Homework Assignment
Subgroup Analysis


Your Mission

To detect the subgroup structure of the Sampson Monastery dataset.

A Few Notes

The sampson dataset contains many social relations. Here's a description of the dataset drawn directly from the UCINET Help facility:


SAMPSON MONASTERY


DATASET SAMPSON

DESCRIPTION Ten 18x18 matrices

SAMPLK1 non-symmetric, valued (rankings)
SAMPLK2 non-symmetric, valued (rankings)
SAMPLK3 non-symmetric, valued (rankings)
SAMPDLK non-symmetric, valued (rankings)
SAMPES non-symmetric, valued (rankings)
SAMPDES non-symmetric, valued (rankings)
SAMPIN non-symmetric, valued (rankings)
SAMPNIN non-symmetric, valued (rankings)
SAMPPR non-symmetric, valued (rankings)

SAMPNPR non-symmetric, valued (rankings)

BACKGROUND Sampson recorded the social interactions among a group of monks while resident as an experimenter on vision, and collected numerous sociometric rankings. During his stay, a political "crisis in the cloister" resulted in the expulsion of four monks (Nos. 2, 3, 17, and 18) and the voluntary departure of several others - most immediately, Nos. 1, 7, 14, 15, and 16. (In the end, only 5, 6, 9, and 11 remained).

Most of the present data are retrospective, collected after the breakup occurred. They concern a period during which a new cohort entered the monastery near the end of the study but before the major conflict began. The exceptions are "liking" data gathered at three times: SAMPLK1 to SAMPLK3 - that reflect changes in group sentiment over time (SAMPLK3 was collected in the same wave as the data described below). Information about the senior monks was not included.

Four relations are coded, with separate matrices for positive and negative ties on the relation. Each member ranked only his top three choices on that tie. The relations are esteem (SAMPES) and disesteem (SAMPDES), liking (SAMPLK) and disliking (SAMPDLK), positive influence (SAMPIN) and negative influence (SAMPNIN), praise (SAMPPR) and blame (SAMPNPR). In all rankings 3 indicates the highest or first choice and 1 the last choice. (Some subjects offered tied ranks for their top four choices).

REFERENCES Breiger R., Boorman S. and Arabie P. (1975).
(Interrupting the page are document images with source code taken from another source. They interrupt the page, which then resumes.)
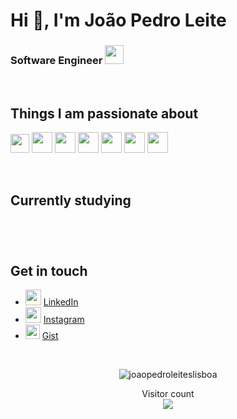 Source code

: <h1 align="left">Hi 👋, I'm João Pedro Leite</h1>
<h3 align="left"> Software Engineer <a href="https://invillia.com//"> 
  <img height="30" src="https://invillia.com/global-growth-framework/images/logo-invillia.svg"> 
</a>  </h3> 


<br/>

## Things I am passionate about

<p align="left">
 <img height="30" src="https://logodix.com/logo/1808489.jpg"/> 
 <img height="33" src="https://img.icons8.com/color/48/000000/java-coffee-cup-logo.png"/> 
 <img height="33" src="https://img.icons8.com/color/48/000000/python.png"/> 
 <img height="33" src="https://img.icons8.com/color/48/000000/angularjs.png"/> 
 <img height="33" src="https://gcloudlabs.com/wp-content/uploads/2017/08/openshift.svg"/> 
 
 <img height="33"  src="https://upload.wikimedia.org/wikipedia/commons/thumb/9/95/JBoss_logo.svg/640px-JBoss_logo.svg.png"/> 
 <img height="33"  src="https://img.icons8.com/color/48/000000/docker.png"/> 
  
</p>

<br/>

## Currently studying 
<p align="left">
  <img height="10"  src="https://www.vectorlogo.zone/logos/apache_kafka/apache_kafka-vertical.svg"/> 
</p>



<br/>

## Get in touch


- <img height="25" src="https://i.pinimg.com/originals/ce/09/3c/ce093c7214ad357bb665cfd2f66a8b6b.png"> [LinkedIn](https://www.linkedin.com/in/joaopedroleiteslisboa/)
- <img height="25" src="https://img.icons8.com/cute-clipart/50/000000/instagram-new.png"/> [Instagram](https://www.instagram.com/joaopedroleiteslisboa/?hl=pt-br)
- <img height="23" src="https://encrypted-tbn0.gstatic.com/images?q=tbn%3AANd9GcR_2ikcfGrwF0C3T31Fzy8u_DLHwCNHiJavjg&usqp=CAU"/> [Gist](https://gist.github.com/joaopedroleiteslisboa)

<br/>
<p align="center">
  <img src="https://github-readme-stats.vercel.app/api?username=joaopedroleiteslisboa&show_icons=true&theme=algolia" alt="joaopedroleiteslisboa" />
</p>
<p align="center">
  Visitor count<br>
  <img src="https://profile-counter.glitch.me/joaopedroleiteslisboa/count.svg"/>
</p>
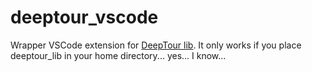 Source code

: # deeptour_vscode

Wrapper VSCode extension for [DeepTour lib](https://github.com/mmi333/deeptour_lib). 
It only works if you place deeptour_lib in your home directory... yes... I know...

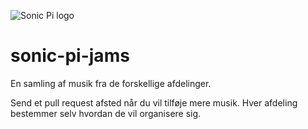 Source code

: ![Sonic Pi logo](http://sonic-pi.net/images/logo.png)
# sonic-pi-jams
En samling af musik fra de forskellige afdelinger.

Send et pull request afsted når du vil tilføje mere musik. Hver afdeling bestemmer selv hvordan de vil organisere sig.
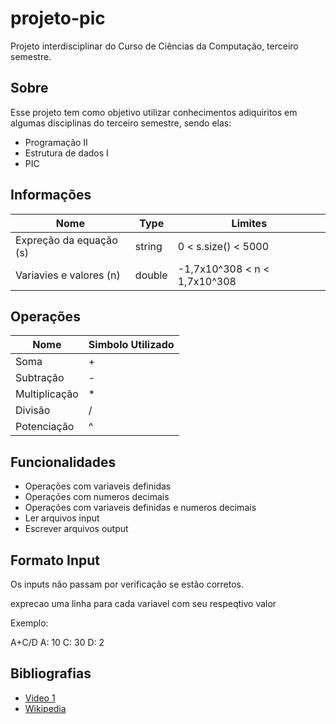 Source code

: # projeto-pic
Projeto interdisciplinar do Curso de Ciências da Computação, terceiro semestre. 

## Sobre
Esse projeto tem como objetivo utilizar conhecimentos adiquiritos em algumas disciplinas do terceiro semestre, sendo elas:
* Programação II
* Estrutura de dados I
* PIC

## Informações

|Nome|Type|Limites|
|--|--|--|
|Expreção da equação (s) | string | 0 < s.size() < 5000|
|Variavies e valores (n) | double | -1,7x10^308 < n < 1,7x10^308|

## Operações
|Nome|Simbolo Utilizado|
|--|--|
| Soma | + |
| Subtração | - |
| Multiplicação | * |
| Divisão | / |
| Potenciação | ^ |

## Funcionalidades
* Operações com variaveis definidas
* Operações com numeros decimais
* Operações com variaveis definidas e numeros decimais
* Ler arquivos input
* Escrever arquivos output

## Formato Input
Os inputs não passam por verificação se estão corretos.

exprecao
uma linha para cada variavel com seu respeqtivo valor

Exemplo:

A+C/D
A: 10
C: 30
D: 2


## Bibliografias
* [Video 1](https://www.youtube.com/watch?v=LQ-iW8jm6Mk)
* [Wikipedia](https://en.wikipedia.org/wiki/Reverse_Polish_notation) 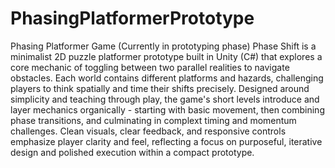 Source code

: # PhasingPlatformerPrototype
Phasing Platformer Game (Currently in prototyping phase)
Phase Shift is a minimalist 2D puzzle platformer prototype built in Unity (C#) that explores a core mechanic of toggling between two parallel realities to navigate obstacles. Each world contains different platforms and hazards, challenging players to think spatially and time their shifts precisely. Designed around simplicity and teaching through play, the game's short levels introduce and layer mechanics organically - starting with basic movement, then combining phase transitions, and culminating in complext timing and momentum challenges. Clean visuals, clear feedback, and responsive controls emphasize player clarity and feel, reflecting a focus on purposeful, iterative design and polished execution within a compact prototype.
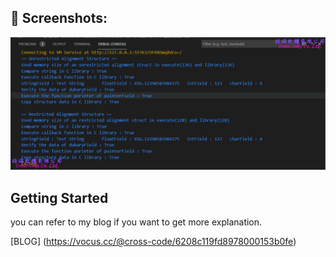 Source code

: 
## 📸️ Screenshots:
   
![Screenshot][RunResult]  


## Getting Started

you can refer to my blog if you want to get more explanation.
 
[BLOG] (https://vocus.cc/@cross-code/6208c119fd8978000153b0fe)


[RunResult]: /dart/crosscode_wrap_exe/.github/full_result_dart.png


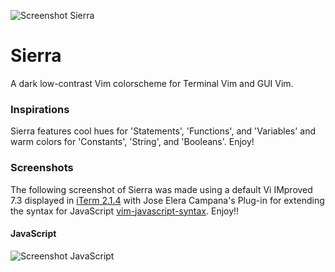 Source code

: ![Screenshot Sierra]()

# Sierra #

A dark low-contrast Vim colorscheme for Terminal Vim and GUI Vim. 

### Inspirations ###

Sierra features cool hues for 'Statements', 'Functions', and 'Variables' and warm colors for 'Constants', 'String', and 'Booleans'. Enjoy!

### Screenshots ###

The following screenshot of Sierra was made using a default Vi IMproved 7.3 displayed in [iTerm 2.1.4](https://www.iterm2.com) with Jose Elera Campana's Plug-in for extending the syntax for JavaScript [vim-javascript-syntax](https://github.com/jelera/vim-javascript-syntax). Enjoy!!


#### JavaScript ####
![Screenshot JavaScript]()
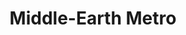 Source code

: ---
layout: '../layouts/MapLayout.astro'
title: 'Middle-Earth Metro'
mapUrl: 'maps/middle-earth.svg'
mapAlt: 'Metro map of Middle-Earth'
---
An algorithm for clustering relational data with applications to social network analysis and comparison with multidimensional scaling. Journal of Mathematical Psychology, 12, 328-383.

Sampson, S. (1969). Crisis in a cloister. Unpublished doctoral dissertation, Cornell University.


How you handle the multiple relations is up to you. There are many interesting things to do, such as sum together all the positive ones, sum together all the negative ones, reverse the negative ones, then average those with the positives to create a single supermatrix. Or you can analyze each relation separately.

What to do next? With valued data, it is always a good idea to run nonmetric MDS and cluster analysis. Then you dichotomize the data at different cutoff levels and try some of the graph-theoretic routines such as cliques and k-plexes.

After you've done a number of runs, you need to do a meta-analysis to put together a coherent picture of what the structure of the network is. How many subgroups? Who is in what subgroup?

AFTER you have done that, you can look at Breiger et al's paper (in the readings for positions/roles) to see what Breiger found and what Sampson, the ethnographer, found.